On Christmas Eve, the displaced Christian families in Qaraqosh wanted to forget about all of this as they waited for the American soldiers and gifts. The soldiers arrived late but, protected by a helicopter, a convoy arrived including one truck carrying three large boxes filled with soccer balls, winter coats, backpacks, flip-flops and bright yellow Crocs. This was the second stop after a gift handout to orphans inside the office of Mosul’s mayor.

As two soldiers started to unload the truck, the commander of troops in Mosul, Col. Charles E. Sexton, went in along with other soldiers including one dressed as Santa. News of the visiting American Santa spread through Qaraqosh. Parents and their children poured into the television station, clamoring for gifts.

Corporal Blaine, from the Army’s 346th Psychological Operations Company, based in Columbus, Ohio, started handing out Beanie Babies and backpacks emblazoned with “We all love Iraq.”

On Christmas Day, long after the Americans were gone, residents of Qaraqosh woke to more bad news. This time it was not from Mosul but from neighboring Bartella, another predominantly Christian town that is also home to Shabaks, members of a minority ethnic group. Most Shabaks, though, are Shiite Muslims, who make up the majority in Iraq now.

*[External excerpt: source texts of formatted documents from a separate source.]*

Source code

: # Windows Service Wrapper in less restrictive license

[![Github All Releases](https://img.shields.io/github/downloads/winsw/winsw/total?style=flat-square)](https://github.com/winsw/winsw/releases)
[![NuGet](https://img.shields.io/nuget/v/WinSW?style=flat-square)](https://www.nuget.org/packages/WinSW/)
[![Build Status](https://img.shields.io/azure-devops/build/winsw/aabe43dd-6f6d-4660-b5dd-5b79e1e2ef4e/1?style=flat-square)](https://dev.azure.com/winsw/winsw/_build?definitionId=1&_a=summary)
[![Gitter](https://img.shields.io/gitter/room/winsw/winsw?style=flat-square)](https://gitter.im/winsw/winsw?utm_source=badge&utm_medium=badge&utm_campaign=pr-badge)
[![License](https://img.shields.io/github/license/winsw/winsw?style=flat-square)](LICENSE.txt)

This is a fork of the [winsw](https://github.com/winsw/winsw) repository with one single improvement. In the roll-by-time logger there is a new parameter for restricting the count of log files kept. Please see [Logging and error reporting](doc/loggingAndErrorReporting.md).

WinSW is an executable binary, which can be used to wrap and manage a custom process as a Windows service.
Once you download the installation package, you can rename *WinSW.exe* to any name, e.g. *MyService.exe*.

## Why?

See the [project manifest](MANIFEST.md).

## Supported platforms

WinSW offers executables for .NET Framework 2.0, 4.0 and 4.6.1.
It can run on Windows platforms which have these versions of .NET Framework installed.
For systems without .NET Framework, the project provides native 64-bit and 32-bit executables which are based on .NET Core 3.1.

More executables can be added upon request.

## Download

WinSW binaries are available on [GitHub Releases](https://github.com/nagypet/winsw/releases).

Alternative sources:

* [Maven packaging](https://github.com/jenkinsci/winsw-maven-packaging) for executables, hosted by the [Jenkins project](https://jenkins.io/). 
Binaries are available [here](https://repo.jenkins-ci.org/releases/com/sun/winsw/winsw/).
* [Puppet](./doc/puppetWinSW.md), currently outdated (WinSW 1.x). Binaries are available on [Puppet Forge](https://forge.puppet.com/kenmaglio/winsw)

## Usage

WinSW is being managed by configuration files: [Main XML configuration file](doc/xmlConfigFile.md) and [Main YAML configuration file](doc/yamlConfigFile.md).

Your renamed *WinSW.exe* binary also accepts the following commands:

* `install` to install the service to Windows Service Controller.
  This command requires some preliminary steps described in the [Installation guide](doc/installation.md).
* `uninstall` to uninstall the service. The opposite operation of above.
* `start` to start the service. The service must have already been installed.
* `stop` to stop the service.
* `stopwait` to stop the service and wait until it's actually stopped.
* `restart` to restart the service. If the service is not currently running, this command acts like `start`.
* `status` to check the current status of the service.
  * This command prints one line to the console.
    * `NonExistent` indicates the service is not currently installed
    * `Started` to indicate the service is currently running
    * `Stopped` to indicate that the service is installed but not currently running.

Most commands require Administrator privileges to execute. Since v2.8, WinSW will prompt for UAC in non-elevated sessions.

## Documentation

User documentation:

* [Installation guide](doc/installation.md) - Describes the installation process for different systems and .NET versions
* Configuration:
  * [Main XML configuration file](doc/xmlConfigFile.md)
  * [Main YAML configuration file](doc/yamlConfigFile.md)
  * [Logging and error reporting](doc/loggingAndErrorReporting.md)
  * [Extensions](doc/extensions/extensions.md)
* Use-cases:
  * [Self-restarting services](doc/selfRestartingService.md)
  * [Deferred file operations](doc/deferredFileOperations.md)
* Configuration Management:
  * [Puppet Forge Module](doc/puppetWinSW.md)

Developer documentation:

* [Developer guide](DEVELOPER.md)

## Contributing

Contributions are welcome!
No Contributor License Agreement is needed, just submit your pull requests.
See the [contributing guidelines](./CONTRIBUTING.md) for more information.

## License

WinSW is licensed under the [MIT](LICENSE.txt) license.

Five people were wounded in clashes between a group of Shabaks and Christian guards outside a church over the removal of banners commemorating Ashura, a solemn Shiite religious occasion, and their replacement with Christmas ones.

In the southern predominantly Shiite city of Basra, Christians opted not to celebrate Christmas altogether in deference to Ashura.

The situation got so serious in Bartella that a curfew was imposed for several hours, and both Nineveh’s governor and the commander of Iraqi forces stationed in Mosul rushed over to calm tensions. Even Kurdish forces known as pesh merga went on high alert, fanning out on the highway near Bartella along with pickup trucks mounted with machine guns.

It is worth noting that the Kurds are boycotting the Arab-led provincial government in Mosul and that they have forcefully prevented the governor from entering areas in Nineveh under their control. Christians, Shabaks and other minorities have long complained about being victims of the Arab-Kurd struggle and of extremist groups like Al Qaeda in Mesopotamia who exploit this rift by targeting minorities. But the incident in Bartella pitted two minority groups against each other.

Imad Habib, a resident of Qaraqosh, said that nothing made sense anymore and that it was time to pack up and leave Iraq for good to join his two brothers and their families in the United States.